- WORK INSTRUCTIONS
Write out the entries once more, exactly as they appear.

- RECORD SET
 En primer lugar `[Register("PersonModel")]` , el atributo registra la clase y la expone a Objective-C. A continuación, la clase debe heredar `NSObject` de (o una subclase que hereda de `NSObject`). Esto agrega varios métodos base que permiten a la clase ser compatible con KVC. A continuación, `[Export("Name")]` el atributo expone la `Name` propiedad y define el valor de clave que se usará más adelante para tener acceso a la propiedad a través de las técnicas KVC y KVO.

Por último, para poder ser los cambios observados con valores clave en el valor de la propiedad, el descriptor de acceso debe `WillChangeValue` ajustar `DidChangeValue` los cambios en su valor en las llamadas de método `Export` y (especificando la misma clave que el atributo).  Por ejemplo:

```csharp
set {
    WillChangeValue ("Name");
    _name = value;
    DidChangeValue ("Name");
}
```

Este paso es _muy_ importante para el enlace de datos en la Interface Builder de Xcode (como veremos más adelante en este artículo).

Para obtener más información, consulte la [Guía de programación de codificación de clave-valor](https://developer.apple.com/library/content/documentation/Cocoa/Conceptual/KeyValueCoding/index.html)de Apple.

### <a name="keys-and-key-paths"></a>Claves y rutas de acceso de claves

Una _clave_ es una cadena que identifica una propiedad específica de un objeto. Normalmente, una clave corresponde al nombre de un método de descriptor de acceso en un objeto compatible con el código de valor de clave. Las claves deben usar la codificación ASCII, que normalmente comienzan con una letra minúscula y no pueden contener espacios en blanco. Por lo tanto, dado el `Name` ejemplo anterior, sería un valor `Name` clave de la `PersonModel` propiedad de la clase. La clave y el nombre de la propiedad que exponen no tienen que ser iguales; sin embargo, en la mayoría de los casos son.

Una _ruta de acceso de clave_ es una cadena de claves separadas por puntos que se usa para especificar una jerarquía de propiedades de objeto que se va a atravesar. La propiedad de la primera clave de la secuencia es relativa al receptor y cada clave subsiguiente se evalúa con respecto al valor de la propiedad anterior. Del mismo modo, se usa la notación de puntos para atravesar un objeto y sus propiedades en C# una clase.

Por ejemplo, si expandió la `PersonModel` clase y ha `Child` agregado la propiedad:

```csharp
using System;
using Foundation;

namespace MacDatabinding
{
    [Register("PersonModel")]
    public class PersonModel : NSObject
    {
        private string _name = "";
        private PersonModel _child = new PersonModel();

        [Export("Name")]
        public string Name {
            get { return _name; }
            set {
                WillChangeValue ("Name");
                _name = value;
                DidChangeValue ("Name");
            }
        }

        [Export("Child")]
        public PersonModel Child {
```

- WRITTEN ANSWER
 En primer lugar `[Register("PersonModel")]` , el atributo registra la clase y la expone a Objective-C. A continuación, la clase debe heredar `NSObject` de (o una subclase que hereda de `NSObject`). Esto agrega varios métodos base que permiten a la clase ser compatible con KVC. A continuación, `[Export("Name")]` el atributo expone la `Name` propiedad y define el valor de clave que se usará más adelante para tener acceso a la propiedad a través de las técnicas KVC y KVO.

Por último, para poder ser los cambios observados con valores clave en el valor de la propiedad, el descriptor de acceso debe `WillChangeValue` ajustar `DidChangeValue` los cambios en su valor en las llamadas de método `Export` y (especificando la misma clave que el atributo).  Por ejemplo:

```csharp
set {
    WillChangeValue ("Name");
    _name = value;
    DidChangeValue ("Name");
}
```

Este paso es _muy_ importante para el enlace de datos en la Interface Builder de Xcode (como veremos más adelante en este artículo).

Para obtener más información, consulte la [Guía de programación de codificación de clave-valor](https://developer.apple.com/library/content/documentation/Cocoa/Conceptual/KeyValueCoding/index.html)de Apple.

### <a name="keys-and-key-paths"></a>Claves y rutas de acceso de claves

Una _clave_ es una cadena que identifica una propiedad específica de un objeto. Normalmente, una clave corresponde al nombre de un método de descriptor de acceso en un objeto compatible con el código de valor de clave. Las claves deben usar la codificación ASCII, que normalmente comienzan con una letra minúscula y no pueden contener espacios en blanco. Por lo tanto, dado el `Name` ejemplo anterior, sería un valor `Name` clave de la `PersonModel` propiedad de la clase. La clave y el nombre de la propiedad que exponen no tienen que ser iguales; sin embargo, en la mayoría de los casos son.

Una _ruta de acceso de clave_ es una cadena de claves separadas por puntos que se usa para especificar una jerarquía de propiedades de objeto que se va a atravesar. La propiedad de la primera clave de la secuencia es relativa al receptor y cada clave subsiguiente se evalúa con respecto al valor de la propiedad anterior. Del mismo modo, se usa la notación de puntos para atravesar un objeto y sus propiedades en C# una clase.

Por ejemplo, si expandió la `PersonModel` clase y ha `Child` agregado la propiedad:

```csharp
using System;
using Foundation;

namespace MacDatabinding
{
    [Register("PersonModel")]
    public class PersonModel : NSObject
    {
        private string _name = "";
        private PersonModel _child = new PersonModel();

        [Export("Name")]
        public string Name {
            get { return _name; }
            set {
                WillChangeValue ("Name");
                _name = value;
                DidChangeValue ("Name");
            }
        }

        [Export("Child")]
        public PersonModel Child {
```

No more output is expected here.